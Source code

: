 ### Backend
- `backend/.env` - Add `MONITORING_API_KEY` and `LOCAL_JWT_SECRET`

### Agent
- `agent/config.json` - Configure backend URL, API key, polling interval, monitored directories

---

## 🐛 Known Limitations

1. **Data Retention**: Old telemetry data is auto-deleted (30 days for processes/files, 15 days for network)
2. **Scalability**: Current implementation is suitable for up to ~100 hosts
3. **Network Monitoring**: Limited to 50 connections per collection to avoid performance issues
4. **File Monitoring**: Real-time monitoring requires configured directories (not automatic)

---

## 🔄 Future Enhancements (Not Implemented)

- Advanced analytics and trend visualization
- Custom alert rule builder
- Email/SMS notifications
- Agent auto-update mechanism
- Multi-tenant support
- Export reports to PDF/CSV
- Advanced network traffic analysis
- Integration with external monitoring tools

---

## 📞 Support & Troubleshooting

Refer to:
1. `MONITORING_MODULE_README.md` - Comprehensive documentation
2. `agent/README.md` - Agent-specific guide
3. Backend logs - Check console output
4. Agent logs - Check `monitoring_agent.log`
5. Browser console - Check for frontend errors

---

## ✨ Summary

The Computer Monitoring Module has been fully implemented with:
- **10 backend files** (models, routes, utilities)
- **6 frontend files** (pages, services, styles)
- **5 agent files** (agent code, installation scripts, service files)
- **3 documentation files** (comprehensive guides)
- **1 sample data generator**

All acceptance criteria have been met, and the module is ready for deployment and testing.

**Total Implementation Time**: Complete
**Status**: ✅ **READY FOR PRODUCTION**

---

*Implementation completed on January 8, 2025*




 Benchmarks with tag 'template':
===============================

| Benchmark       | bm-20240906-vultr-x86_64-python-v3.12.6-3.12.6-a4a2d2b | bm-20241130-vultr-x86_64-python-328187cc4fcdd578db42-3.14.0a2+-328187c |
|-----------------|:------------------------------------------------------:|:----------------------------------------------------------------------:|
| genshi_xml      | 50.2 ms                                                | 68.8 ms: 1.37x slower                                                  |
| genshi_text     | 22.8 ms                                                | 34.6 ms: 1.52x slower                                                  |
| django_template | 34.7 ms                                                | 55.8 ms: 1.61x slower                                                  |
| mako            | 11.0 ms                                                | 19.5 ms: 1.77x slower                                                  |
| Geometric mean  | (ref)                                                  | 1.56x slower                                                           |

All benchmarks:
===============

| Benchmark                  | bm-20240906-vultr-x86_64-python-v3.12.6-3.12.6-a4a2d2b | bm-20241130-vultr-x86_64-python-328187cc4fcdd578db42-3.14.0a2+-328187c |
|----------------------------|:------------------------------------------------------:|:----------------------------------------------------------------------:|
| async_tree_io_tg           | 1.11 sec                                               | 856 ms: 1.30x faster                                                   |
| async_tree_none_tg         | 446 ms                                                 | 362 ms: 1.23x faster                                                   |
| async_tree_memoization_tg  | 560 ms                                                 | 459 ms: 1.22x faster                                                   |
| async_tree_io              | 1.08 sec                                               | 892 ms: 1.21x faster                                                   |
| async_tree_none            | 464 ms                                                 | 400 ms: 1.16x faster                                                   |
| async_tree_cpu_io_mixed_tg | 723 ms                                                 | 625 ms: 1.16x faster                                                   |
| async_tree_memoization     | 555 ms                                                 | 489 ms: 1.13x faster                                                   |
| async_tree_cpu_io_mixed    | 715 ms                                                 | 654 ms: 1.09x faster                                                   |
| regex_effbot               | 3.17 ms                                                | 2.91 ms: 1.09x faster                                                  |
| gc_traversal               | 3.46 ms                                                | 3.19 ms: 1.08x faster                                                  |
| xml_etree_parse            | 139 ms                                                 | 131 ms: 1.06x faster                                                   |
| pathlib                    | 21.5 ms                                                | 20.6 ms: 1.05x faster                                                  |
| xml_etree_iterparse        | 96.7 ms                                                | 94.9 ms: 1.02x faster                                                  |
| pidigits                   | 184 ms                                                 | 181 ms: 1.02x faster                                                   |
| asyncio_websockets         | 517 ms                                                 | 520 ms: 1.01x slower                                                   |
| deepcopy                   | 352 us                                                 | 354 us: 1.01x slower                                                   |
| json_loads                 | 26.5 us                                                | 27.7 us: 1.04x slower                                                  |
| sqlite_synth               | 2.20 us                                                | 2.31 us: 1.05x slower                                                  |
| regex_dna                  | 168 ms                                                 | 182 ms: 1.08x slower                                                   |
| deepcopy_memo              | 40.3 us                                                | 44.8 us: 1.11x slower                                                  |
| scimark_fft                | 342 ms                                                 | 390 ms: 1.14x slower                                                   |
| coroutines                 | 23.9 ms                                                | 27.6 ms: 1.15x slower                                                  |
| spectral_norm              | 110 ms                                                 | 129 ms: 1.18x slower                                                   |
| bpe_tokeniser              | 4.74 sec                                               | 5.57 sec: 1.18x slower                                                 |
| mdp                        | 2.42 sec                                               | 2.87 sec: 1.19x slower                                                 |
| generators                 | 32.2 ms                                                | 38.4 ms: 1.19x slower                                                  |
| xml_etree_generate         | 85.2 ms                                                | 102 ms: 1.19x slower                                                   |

Exercise: Print exactly the lines above, between the one holding "January 8, 2025*" and the one holding "362 ms: 1.23x", inclusive, and nothing besides.

Worked solution:
*Implementation completed on January 8, 2025*




 Benchmarks with tag 'template':
===============================

| Benchmark       | bm-20240906-vultr-x86_64-python-v3.12.6-3.12.6-a4a2d2b | bm-20241130-vultr-x86_64-python-328187cc4fcdd578db42-3.14.0a2+-328187c |
|-----------------|:------------------------------------------------------:|:----------------------------------------------------------------------:|
| genshi_xml      | 50.2 ms                                                | 68.8 ms: 1.37x slower                                                  |
| genshi_text     | 22.8 ms                                                | 34.6 ms: 1.52x slower                                                  |
| django_template | 34.7 ms                                                | 55.8 ms: 1.61x slower                                                  |
| mako            | 11.0 ms                                                | 19.5 ms: 1.77x slower                                                  |
| Geometric mean  | (ref)                                                  | 1.56x slower                                                           |

All benchmarks:
===============

| Benchmark                  | bm-20240906-vultr-x86_64-python-v3.12.6-3.12.6-a4a2d2b | bm-20241130-vultr-x86_64-python-328187cc4fcdd578db42-3.14.0a2+-328187c |
|----------------------------|:------------------------------------------------------:|:----------------------------------------------------------------------:|
| async_tree_io_tg           | 1.11 sec                                               | 856 ms: 1.30x faster                                                   |
| async_tree_none_tg         | 446 ms                                                 | 362 ms: 1.23x faster                                                   |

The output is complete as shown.